Considering that Liu has been friends with Zack and Keire since childhood, his unsparing eye in crafting portraits of them is astounding. Zack is a good-looking, charismatic subject, quick with a quip and a grin; but Liu does not cut away from moments when Zack’s behavior curdles into bitterness, addiction, and violence. Keire’s sweetness and emotional vulnerability are endearing, but the camera stays on him even when that emotional vulnerability becomes painful to watch. Such careful use of detail makes Minding the Gap much more than a document of three members of Rockford’s skateboarding community. Liu is after something much bigger than Linklater-esque nostalgia, and his ambition shows.

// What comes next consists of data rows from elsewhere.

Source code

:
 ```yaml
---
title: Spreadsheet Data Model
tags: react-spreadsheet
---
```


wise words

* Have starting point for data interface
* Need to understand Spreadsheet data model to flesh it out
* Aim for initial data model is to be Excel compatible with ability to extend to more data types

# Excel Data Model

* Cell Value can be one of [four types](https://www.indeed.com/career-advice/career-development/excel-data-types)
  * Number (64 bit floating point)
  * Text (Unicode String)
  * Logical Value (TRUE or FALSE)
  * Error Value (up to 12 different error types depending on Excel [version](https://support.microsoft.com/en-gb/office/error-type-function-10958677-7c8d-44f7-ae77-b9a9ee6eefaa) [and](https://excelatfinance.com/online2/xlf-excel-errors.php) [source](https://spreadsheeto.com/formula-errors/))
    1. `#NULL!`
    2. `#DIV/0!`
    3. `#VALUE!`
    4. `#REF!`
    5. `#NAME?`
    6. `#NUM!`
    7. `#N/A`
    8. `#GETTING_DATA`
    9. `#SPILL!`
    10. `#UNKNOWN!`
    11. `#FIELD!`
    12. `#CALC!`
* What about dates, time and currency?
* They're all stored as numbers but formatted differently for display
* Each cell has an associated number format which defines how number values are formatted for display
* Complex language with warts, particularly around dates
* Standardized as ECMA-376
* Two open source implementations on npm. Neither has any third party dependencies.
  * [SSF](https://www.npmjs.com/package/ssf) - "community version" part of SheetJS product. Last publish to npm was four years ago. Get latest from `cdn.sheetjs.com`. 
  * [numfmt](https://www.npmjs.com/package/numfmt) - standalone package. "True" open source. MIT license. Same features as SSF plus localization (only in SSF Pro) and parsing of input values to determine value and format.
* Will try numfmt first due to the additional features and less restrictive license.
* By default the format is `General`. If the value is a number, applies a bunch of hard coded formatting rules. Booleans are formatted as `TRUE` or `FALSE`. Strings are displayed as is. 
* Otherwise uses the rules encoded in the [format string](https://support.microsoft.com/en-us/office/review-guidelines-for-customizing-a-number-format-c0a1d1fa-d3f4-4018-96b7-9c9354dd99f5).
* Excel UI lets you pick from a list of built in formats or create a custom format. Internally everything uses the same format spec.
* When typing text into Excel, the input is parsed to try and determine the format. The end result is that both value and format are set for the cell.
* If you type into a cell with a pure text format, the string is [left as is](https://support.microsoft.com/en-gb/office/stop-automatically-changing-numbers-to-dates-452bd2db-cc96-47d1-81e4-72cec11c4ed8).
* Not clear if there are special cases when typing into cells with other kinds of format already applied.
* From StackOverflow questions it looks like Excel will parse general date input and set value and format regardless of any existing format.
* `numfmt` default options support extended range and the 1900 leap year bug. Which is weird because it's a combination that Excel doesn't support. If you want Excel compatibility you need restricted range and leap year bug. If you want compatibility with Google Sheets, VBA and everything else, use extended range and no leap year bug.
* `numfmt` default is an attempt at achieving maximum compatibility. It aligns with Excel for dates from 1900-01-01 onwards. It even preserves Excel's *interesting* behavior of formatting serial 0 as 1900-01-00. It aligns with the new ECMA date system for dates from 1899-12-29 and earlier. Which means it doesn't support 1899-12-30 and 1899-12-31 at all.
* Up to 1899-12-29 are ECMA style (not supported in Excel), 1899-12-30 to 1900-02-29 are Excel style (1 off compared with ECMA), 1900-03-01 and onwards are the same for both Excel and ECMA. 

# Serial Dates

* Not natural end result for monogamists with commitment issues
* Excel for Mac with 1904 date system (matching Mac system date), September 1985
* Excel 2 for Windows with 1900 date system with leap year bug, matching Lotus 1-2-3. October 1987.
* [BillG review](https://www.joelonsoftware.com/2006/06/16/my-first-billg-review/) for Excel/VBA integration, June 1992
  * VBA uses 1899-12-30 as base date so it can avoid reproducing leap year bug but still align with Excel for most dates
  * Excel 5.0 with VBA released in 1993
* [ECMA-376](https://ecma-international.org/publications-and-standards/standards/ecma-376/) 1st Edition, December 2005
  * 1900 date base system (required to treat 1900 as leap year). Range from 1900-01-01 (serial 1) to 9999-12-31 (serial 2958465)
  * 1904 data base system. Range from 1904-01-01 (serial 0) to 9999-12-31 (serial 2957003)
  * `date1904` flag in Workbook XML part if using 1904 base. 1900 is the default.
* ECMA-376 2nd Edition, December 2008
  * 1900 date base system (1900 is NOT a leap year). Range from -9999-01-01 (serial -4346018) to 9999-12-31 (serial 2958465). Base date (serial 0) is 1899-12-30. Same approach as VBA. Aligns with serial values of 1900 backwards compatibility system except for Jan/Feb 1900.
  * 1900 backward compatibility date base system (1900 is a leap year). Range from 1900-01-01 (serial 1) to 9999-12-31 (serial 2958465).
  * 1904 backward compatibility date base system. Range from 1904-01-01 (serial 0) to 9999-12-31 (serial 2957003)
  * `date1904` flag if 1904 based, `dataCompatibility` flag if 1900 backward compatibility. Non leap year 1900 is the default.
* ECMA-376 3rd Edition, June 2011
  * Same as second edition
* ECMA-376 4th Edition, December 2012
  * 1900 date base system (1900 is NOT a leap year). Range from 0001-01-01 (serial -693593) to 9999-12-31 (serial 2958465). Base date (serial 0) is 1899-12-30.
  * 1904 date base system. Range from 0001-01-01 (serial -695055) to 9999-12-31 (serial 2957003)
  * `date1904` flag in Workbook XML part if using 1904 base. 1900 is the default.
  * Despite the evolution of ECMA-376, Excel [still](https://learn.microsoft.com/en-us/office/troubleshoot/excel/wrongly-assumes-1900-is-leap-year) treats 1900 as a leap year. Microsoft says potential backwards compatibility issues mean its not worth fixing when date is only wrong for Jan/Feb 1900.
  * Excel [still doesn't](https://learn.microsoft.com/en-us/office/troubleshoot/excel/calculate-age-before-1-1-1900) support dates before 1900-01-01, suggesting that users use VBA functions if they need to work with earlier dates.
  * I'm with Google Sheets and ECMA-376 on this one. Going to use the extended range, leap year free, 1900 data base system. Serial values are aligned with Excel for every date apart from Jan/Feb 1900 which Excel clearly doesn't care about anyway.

This ambition reveals itself about halfway through the film, when Liu turns the camera on himself and begins to explore how the physical abuse he suffered at his stepfather’s hands shaped him. As he probes at his own home life, details about Zack’s and Keire’s backgrounds begin to trickle into the film as well. Parallels emerge: abuse, loneliness, self-loathing, resentment, regret. Eventually, the documentary becomes about home, or the idea of it, with the declining industrial city of Rockford serving as a manifestation of the forces exerted by a place of origin upon a person. The past has its own gravity, pulling at us, keeping us in the same circular orbits we’ve always known. To break free requires tremendous resolve, not to mention a little outside help.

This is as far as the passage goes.